■ WHAT TO WORK ON ■
Produce the records below again, word for word, but stop after the line that contains "tühringen = sehr".

■ SUPPLIED RECORDS ■

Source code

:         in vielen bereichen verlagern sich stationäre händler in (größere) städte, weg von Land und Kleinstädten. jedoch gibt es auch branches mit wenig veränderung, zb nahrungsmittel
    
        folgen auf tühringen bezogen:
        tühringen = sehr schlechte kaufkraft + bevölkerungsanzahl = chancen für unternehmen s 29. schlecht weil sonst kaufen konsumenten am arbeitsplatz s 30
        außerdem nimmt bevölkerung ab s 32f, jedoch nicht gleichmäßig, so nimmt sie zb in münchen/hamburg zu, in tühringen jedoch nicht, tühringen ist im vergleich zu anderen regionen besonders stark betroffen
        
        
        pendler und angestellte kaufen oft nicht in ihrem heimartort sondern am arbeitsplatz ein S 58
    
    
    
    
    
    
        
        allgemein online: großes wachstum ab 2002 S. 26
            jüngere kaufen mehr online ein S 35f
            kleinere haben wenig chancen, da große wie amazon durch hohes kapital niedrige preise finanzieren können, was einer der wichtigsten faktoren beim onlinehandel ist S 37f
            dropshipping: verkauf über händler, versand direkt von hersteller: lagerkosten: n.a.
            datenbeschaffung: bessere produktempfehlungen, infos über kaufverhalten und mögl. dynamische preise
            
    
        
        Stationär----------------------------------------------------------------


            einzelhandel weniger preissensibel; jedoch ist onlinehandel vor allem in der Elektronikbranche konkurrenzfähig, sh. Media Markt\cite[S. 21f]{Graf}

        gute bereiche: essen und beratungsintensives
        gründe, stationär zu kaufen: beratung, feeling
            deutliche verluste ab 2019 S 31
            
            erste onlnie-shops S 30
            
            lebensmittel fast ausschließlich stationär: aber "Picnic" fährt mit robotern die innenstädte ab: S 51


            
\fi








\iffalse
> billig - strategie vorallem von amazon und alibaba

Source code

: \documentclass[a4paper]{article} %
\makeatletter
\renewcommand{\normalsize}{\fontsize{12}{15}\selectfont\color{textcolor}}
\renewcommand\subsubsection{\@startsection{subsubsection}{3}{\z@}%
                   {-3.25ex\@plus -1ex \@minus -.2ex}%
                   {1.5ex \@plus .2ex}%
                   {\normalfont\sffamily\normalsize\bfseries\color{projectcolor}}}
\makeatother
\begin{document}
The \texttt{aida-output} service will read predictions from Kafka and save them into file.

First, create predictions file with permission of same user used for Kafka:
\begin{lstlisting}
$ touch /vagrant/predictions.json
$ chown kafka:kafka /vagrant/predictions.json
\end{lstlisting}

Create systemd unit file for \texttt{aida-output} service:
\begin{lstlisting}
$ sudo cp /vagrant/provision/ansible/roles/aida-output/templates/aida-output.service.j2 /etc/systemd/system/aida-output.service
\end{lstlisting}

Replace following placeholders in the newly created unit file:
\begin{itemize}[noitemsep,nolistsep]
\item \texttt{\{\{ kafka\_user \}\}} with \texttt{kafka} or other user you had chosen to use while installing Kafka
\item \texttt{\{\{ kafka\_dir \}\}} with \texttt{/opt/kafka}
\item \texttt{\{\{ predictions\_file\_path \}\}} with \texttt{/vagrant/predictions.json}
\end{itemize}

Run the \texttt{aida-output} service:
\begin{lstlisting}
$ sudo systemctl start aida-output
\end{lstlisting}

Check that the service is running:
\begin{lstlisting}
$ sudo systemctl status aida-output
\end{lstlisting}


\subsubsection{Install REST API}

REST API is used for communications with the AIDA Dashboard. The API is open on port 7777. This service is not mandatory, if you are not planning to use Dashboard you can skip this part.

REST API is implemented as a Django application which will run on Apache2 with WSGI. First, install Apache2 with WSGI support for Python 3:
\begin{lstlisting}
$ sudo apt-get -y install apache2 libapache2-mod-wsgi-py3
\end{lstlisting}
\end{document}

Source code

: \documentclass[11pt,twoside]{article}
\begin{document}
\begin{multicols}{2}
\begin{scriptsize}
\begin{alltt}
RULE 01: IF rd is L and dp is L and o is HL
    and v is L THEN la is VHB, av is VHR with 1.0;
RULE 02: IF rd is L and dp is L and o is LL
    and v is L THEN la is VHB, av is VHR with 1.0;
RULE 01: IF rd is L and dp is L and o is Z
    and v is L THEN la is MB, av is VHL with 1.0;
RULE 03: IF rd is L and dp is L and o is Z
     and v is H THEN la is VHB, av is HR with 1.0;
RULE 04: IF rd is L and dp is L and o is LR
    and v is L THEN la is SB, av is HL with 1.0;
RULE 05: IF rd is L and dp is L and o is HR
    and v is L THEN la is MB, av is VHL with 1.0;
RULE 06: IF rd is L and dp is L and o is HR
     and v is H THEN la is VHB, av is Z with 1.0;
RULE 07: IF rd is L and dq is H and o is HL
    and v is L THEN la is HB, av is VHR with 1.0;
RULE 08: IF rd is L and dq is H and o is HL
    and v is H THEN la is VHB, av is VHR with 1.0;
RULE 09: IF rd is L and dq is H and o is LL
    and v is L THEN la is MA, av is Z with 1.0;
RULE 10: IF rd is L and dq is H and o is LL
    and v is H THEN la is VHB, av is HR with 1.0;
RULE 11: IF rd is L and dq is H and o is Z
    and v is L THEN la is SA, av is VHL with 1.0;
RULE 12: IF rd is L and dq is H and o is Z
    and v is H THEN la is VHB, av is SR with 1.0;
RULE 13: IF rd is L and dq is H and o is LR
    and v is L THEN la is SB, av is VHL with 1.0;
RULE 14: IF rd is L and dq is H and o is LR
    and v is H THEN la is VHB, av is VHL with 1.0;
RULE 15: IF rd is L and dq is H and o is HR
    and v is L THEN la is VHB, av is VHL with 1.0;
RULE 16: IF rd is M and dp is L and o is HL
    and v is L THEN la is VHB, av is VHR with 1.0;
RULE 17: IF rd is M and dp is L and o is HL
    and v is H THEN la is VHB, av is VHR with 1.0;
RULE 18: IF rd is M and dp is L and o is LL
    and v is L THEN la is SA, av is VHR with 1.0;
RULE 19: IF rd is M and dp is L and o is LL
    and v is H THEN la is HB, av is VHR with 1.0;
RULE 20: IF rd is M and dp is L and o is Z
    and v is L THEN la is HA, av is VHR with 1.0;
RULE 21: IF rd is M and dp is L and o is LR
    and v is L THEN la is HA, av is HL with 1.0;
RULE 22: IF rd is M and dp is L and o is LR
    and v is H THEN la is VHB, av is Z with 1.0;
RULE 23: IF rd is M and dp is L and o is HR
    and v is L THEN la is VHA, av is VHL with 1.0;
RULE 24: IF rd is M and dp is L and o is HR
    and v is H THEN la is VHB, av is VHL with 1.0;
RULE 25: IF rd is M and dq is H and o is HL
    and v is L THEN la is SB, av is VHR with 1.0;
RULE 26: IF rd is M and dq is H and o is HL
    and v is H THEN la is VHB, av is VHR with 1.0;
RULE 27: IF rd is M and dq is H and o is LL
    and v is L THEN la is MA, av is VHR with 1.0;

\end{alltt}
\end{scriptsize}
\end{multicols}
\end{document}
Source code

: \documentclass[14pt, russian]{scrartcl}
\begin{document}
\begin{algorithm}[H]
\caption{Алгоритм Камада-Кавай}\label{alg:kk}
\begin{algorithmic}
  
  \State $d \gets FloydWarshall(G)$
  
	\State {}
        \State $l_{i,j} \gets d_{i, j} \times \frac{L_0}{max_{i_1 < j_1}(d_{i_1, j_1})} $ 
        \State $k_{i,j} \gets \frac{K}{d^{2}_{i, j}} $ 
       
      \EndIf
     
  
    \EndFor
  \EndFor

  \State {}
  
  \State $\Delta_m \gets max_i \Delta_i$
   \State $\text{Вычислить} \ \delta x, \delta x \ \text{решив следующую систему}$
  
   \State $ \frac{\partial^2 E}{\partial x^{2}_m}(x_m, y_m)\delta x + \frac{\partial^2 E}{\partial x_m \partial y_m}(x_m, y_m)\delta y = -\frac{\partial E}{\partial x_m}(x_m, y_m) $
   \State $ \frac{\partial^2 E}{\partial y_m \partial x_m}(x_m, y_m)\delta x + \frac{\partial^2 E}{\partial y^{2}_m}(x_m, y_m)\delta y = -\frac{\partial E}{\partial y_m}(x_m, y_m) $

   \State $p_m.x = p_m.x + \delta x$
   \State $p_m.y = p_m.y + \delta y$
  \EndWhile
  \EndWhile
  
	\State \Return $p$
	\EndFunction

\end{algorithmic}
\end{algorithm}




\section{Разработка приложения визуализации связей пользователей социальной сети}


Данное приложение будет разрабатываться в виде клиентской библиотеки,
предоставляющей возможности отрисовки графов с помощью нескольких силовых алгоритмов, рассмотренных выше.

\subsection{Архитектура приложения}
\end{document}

■ RESULT ■
Source code

:         in vielen bereichen verlagern sich stationäre händler in (größere) städte, weg von Land und Kleinstädten. jedoch gibt es auch branches mit wenig veränderung, zb nahrungsmittel
    
        folgen auf tühringen bezogen:
        tühringen = sehr schlechte kaufkraft + bevölkerungsanzahl = chancen für unternehmen s 29. schlecht weil sonst kaufen konsumenten am arbeitsplatz s 30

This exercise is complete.